Austin Allen- C, High-A, Lake Elsinore Storm
3-4, 1 HR, 4 RBI, 2 R, 1 BB
It seems like Austin Allen just keeps hitting. The batting average may not be there, but with Allen slugging all these home runs and extra base hits, it doesn’t really need to be. Allen is lauded for his bat, but it is still his glove that needs some work going forward. Allen may just be able to hit enough to get himself to the major leagues someday, but he’s going to need to play more consistent defense behind the dish to get there as a catcher.

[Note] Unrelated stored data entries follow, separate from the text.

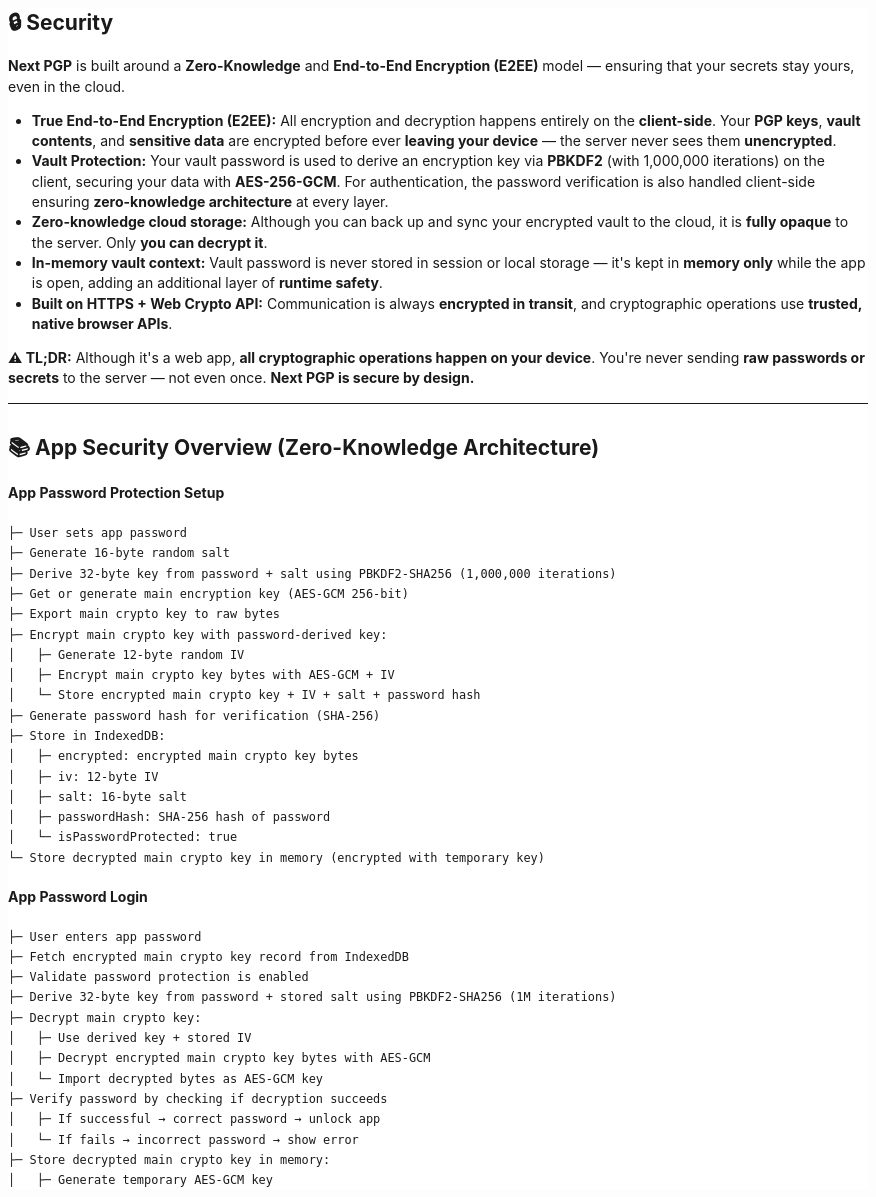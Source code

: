 
<h2>🔒 Security</h2>
<p><b>Next PGP</b> is built around a <b>Zero-Knowledge</b> and <b>End-to-End Encryption (E2EE)</b> model — ensuring that your secrets stay yours, even in the cloud.</p>

<ul>
  <li><b>True End-to-End Encryption (E2EE):</b> All encryption and decryption happens entirely on the <b>client-side</b>. Your <b>PGP keys</b>, <b>vault contents</b>, and <b>sensitive data</b> are encrypted before ever <b>leaving your device</b> — the server never sees them <b>unencrypted</b>.</li>
  <li><b>Vault Protection:</b> Your vault password is used to derive an encryption key via <b>PBKDF2</b> (with 1,000,000 iterations) on the client, securing your data with <b>AES-256-GCM</b>. For authentication, the password verification is also handled client-side ensuring <b>zero-knowledge architecture</b> at every layer.</li>
  <li><b>Zero-knowledge cloud storage:</b> Although you can back up and sync your encrypted vault to the cloud, it is <b>fully opaque</b> to the server. Only <b>you can decrypt it</b>.</li>
  <li><b>In-memory vault context:</b> Vault password is never stored in session or local storage — it's kept in <b>memory only</b> while the app is open, adding an additional layer of <b>runtime safety</b>.</li>
  <li><b>Built on HTTPS + Web Crypto API:</b> Communication is always <b>encrypted in transit</b>, and cryptographic operations use <b>trusted, native browser APIs</b>.</li>
</ul>

<p><b>⚠️ TL;DR:</b> Although it's a web app, <b>all cryptographic operations happen on your device</b>. You're never sending <b>raw passwords or secrets</b> to the server — not even once. <b>Next PGP is secure by design.</b></p>

---

<h2>📚 App Security Overview (Zero-Knowledge Architecture)</h2>

#### App Password Protection Setup
```
├─ User sets app password
├─ Generate 16-byte random salt
├─ Derive 32-byte key from password + salt using PBKDF2-SHA256 (1,000,000 iterations)
├─ Get or generate main encryption key (AES-GCM 256-bit)
├─ Export main crypto key to raw bytes
├─ Encrypt main crypto key with password-derived key:
│   ├─ Generate 12-byte random IV
│   ├─ Encrypt main crypto key bytes with AES-GCM + IV
│   └─ Store encrypted main crypto key + IV + salt + password hash
├─ Generate password hash for verification (SHA-256)
├─ Store in IndexedDB:
│   ├─ encrypted: encrypted main crypto key bytes
│   ├─ iv: 12-byte IV
│   ├─ salt: 16-byte salt
│   ├─ passwordHash: SHA-256 hash of password
│   └─ isPasswordProtected: true
└─ Store decrypted main crypto key in memory (encrypted with temporary key)
```

#### App Password Login
```
├─ User enters app password
├─ Fetch encrypted main crypto key record from IndexedDB
├─ Validate password protection is enabled
├─ Derive 32-byte key from password + stored salt using PBKDF2-SHA256 (1M iterations)
├─ Decrypt main crypto key:
│   ├─ Use derived key + stored IV
│   ├─ Decrypt encrypted main crypto key bytes with AES-GCM
│   └─ Import decrypted bytes as AES-GCM key
├─ Verify password by checking if decryption succeeds
│   ├─ If successful → correct password → unlock app
│   └─ If fails → incorrect password → show error
├─ Store decrypted main crypto key in memory:
│   ├─ Generate temporary AES-GCM key
```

Jacob Nix- RHP, High-A, Lake Elsinore Storm
4.1 IP, 10 H, 8 R (5 ER), 1 BB, 0 K
Just one start removed from the best start of his professional career, Jacob Nix had perhaps the worst start of his career, as he gave up eight runs in total and did not strike out a single batter. While the eight runs came with a little bit of bad luck, as only five were earned, the strikeouts represent a bigger problem. After dominating in his last start and striking out 11, Nix did not strike out a single batter on the Fourth of July. This is just a speed bump in what has been a strong return from injury for the young right-hander. Here’s hoping he puts it together again in his next start.
Jorge Ona- RF, Low-A, Fort Wayne TinCaps
2-3, 2 2B, 2 R, 1 BB
Somehow despite a .279/.354/.413 slash line over his first 240 professional at bats, it feels like Jorge Ona is being treated like a disappointment. Sure, the power isn’t where anyone would like it to be, but that’s still a solid performance for a 20-year-old in his first year of professional baseball stateside. There’s still kinks to work out, but that is almost always the case for young international players, to the story here is no different. Ona has to work on driving the ball more frequently, but the rest of his game has been there for the most part.

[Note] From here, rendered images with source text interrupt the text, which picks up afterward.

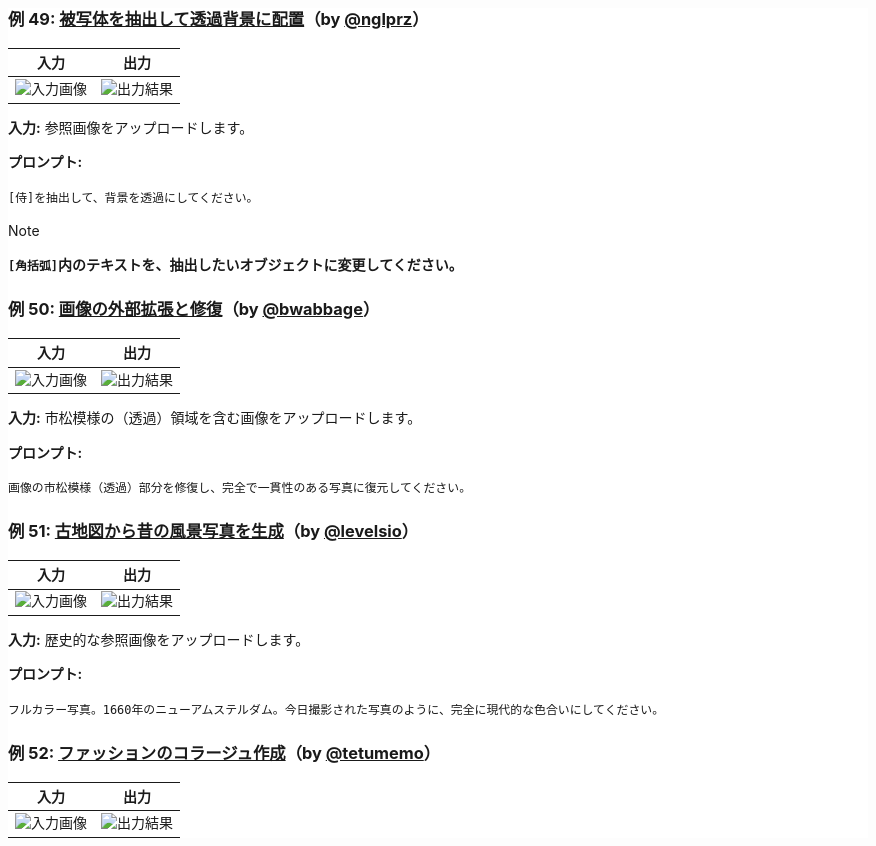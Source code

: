 
### 例 49: [被写体を抽出して透過背景に配置](https://x.com/nglprz/status/1961494974555394068)（by [@nglprz](https://x.com/icreatelife)）

| 入力 | 出力 |
|:---:|:---:|
| <img src="images/case49/input.jpg" width="300" alt="入力画像"> | <img src="images/case49/output.jpg" width="300" alt="出力結果"> |

**入力:** 参照画像をアップロードします。

**プロンプト:**

```
[侍]を抽出して、背景を透過にしてください。
```

> [!NOTE]
> **`[角括弧]`内のテキストを、抽出したいオブジェクトに変更してください。**


### 例 50: [画像の外部拡張と修復](https://x.com/bwabbage/status/1962903212937130450)（by [@bwabbage](https://x.com/bwabbage)）

| 入力 | 出力 |
|:---:|:---:|
| <img src="images/case50/input.jpg" width="300" alt="入力画像"> | <img src="images/case50/output.jpg" width="300" alt="出力結果"> |

**入力:** 市松模様の（透過）領域を含む画像をアップロードします。

**プロンプト:**

```
画像の市松模様（透過）部分を修復し、完全で一貫性のある写真に復元してください。
```


### 例 51: [古地図から昔の風景写真を生成](https://x.com/levelsio/status/1961595333034598487)（by [@levelsio](https://x.com/levelsio)）

| 入力 | 出力 |
|:---:|:---:|
| <img src="images/case51/input.jpg" width="300" alt="入力画像"> | <img src="images/case51/output.jpg" width="300" alt="出力結果"> |

**入力:** 歴史的な参照画像をアップロードします。

**プロンプト:**

```
フルカラー写真。1660年のニューアムステルダム。今日撮影された写真のように、完全に現代的な色合いにしてください。
```


### 例 52: [ファッションのコラージュ作成](https://x.com/tetumemo/status/1962480699904282861)（by [@tetumemo](https://x.com/tetumemo)）

| 入力 | 出力 |
|:---:|:---:|
| <img src="images/case52/input.jpg" width="300" alt="入力画像"> | <img src="images/case52/output.jpg" width="300" alt="出力結果"> |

Michel Baez- RHP, Low-A, Fort Wayne TinCaps
5 IP, 2 H, 0 ER, 0 BB, 9 K
Man is Michel Baez impressive. Fresh off a solid first showing in the Arizona Rookie League, Baez was quickly moved to Fort Wayne to make his full season debut with the TinCaps. And he did not disappoint. Flashing some real heat, and a decent feel for some off speed pitches, Baez mowed down nine hitters by the strikeout on his way to his first professional win. At 21 years old, Baez is a little older than some of the other young international pitchers in the Padres system, but he may have just as much talent as the Adrian Morejons and Henry Henrys of the world. It remains to be seen where he goes from here, but this obviously a wonderful start.

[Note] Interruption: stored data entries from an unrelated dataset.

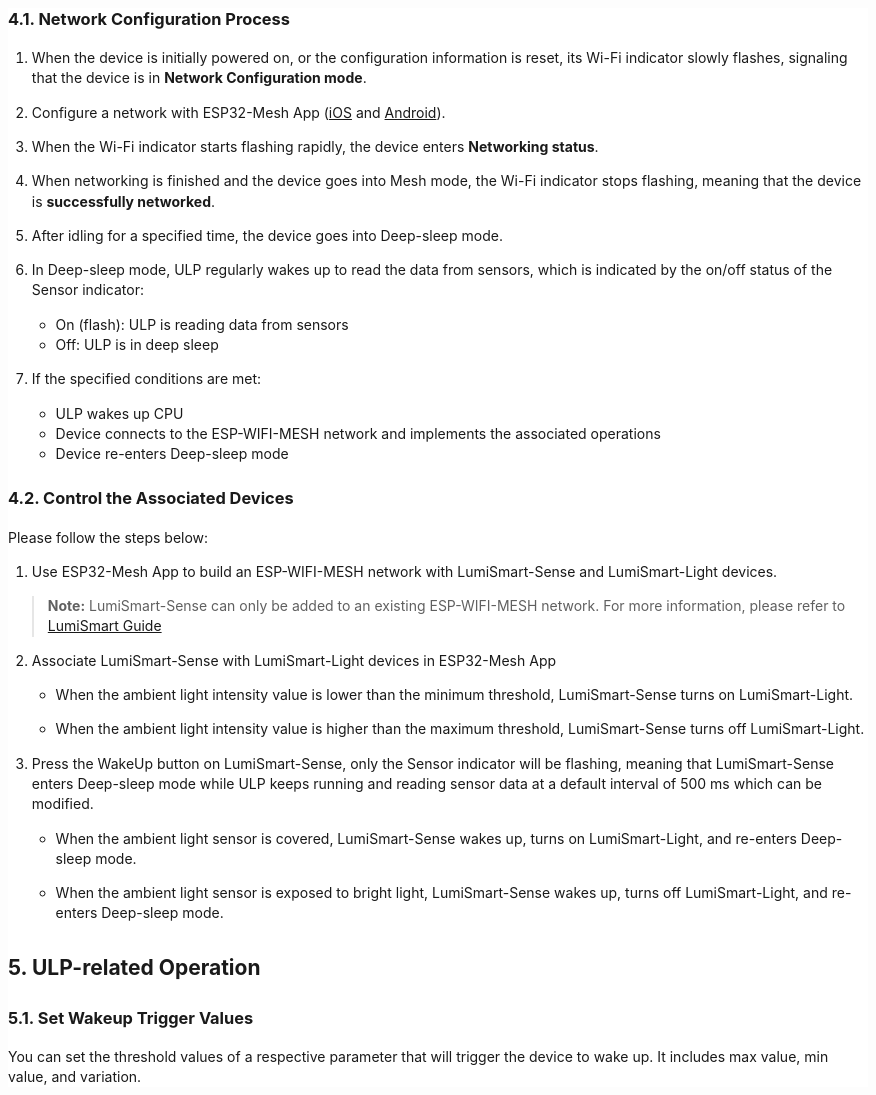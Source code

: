 ### 4.1. Network Configuration Process

1. When the device is initially powered on, or the configuration information is reset, its Wi-Fi indicator slowly flashes, signaling that the device is in **Network Configuration mode**.

2. Configure a network with ESP32-Mesh App ([iOS](https://itunes.apple.com/cn/app/esp-mesh/id1420425921?mt=8) and [Android](https://github.com/EspressifApp/Esp32MeshForAndroid/raw/master/release/mesh.apk)).
3. When the Wi-Fi indicator starts flashing rapidly, the device enters **Networking status**.
4. When networking is finished and the device goes into Mesh mode, the Wi-Fi indicator stops flashing, meaning that the device is **successfully networked**.
5. After idling for a specified time, the device goes into Deep-sleep mode.
6. In Deep-sleep mode, ULP regularly wakes up to read the data from sensors, which is indicated by the on/off status of the Sensor indicator:
	* On (flash): ULP is reading data from sensors
	* Off: ULP is in deep sleep
7. If the specified conditions are met:
   * ULP wakes up CPU
   * Device connects to the ESP-WIFI-MESH network and implements the associated operations 
   * Device re-enters Deep-sleep mode

### 4.2. Control the Associated Devices

Please follow the steps below:

1. Use ESP32-Mesh App to build an ESP-WIFI-MESH network with LumiSmart-Sense and LumiSmart-Light devices.
> **Note:** LumiSmart-Sense can only be added to an existing ESP-WIFI-MESH network. For more information, please refer to [LumiSmart Guide](../README.md)

2. Associate LumiSmart-Sense with LumiSmart-Light devices in ESP32-Mesh App

    * When the ambient light intensity value is lower than the minimum threshold, LumiSmart-Sense turns on LumiSmart-Light.
    
    * When the ambient light intensity value is higher than the maximum threshold, LumiSmart-Sense turns off LumiSmart-Light.
    
3. Press the WakeUp button on LumiSmart-Sense, only the Sensor indicator will be flashing, meaning that LumiSmart-Sense enters Deep-sleep mode while ULP keeps running and reading sensor data at a default interval of 500 ms which can be modified.

    * When the ambient light sensor is covered, LumiSmart-Sense wakes up, turns on LumiSmart-Light, and re-enters Deep-sleep mode.
    
    * When the ambient light sensor is exposed to bright light, LumiSmart-Sense wakes up, turns off LumiSmart-Light, and re-enters Deep-sleep mode.

## 5. ULP-related Operation

### 5.1. Set Wakeup Trigger Values

You can set the threshold values of a respective parameter that will trigger the device to wake up. It includes max value, min value, and variation.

— Justin Prince (@JPrinceWFFT) July 5, 2017
Luis Almanzar- SS, Short Season, Tri-City Dust Devils
2-4, 1 HR, 1 RBI, 2 R
Have I mentioned that I like Luis Almanzar a lot? Because I like Luis Almanzar a lot. The kid can just do everything on the field. He can hit, he can field, he can throw, he can run. He is just a lot of fun to watch on the field, and he did a little bit of everything on Tuesday night. He’s been struggling a bit to start the year, but as a 17-year-old playing in a professional baseball league, what he’s done is still rather impressive.
Adrian Morejon- LHP, Short Season, Tri-City Dust Devils
6 IP, 7 H, 2 ER, 1 BB, 5 K
After going three straight starts and 13 innings without a walk, Adrian Morejon walked the first batter of his professional career on Tuesday night. However, Morejon also had his longest appearance of the year and looked effective throughout. Morejon is still giving up over a hit per inning on the season, but with a 20-1 strikeout to walk ratio, Morejon is certainly getting the job done so far this season.
Eguy Rosario- 2B, Rookie, AZL Padres 2
1-4, 1 2B, 2 BB
After appearing with the Padres Arizona Rookie League team last season, Rosario got an aggressive promotion to Low-A Fort Wayne to start this season. Still just 17 years old, it is clear that it was too much for the young infielder, as he slashed just .206/.296/.278 in 180 at bats with the TinCaps this season. Rather than continue to let him flounder, the Padres decided to move Rosario all the way back down to the AZL, to start at square one. So far Rosario has not disappointed, as he has collected 10 extra base hits in his first 39 at bats, and is slashing .412/.474/.735. He obviously won’t keep that line up, but this is a much-needed confidence boost for a player who was clearly struggling for confidence as a 17-year-old in Fort Wayne.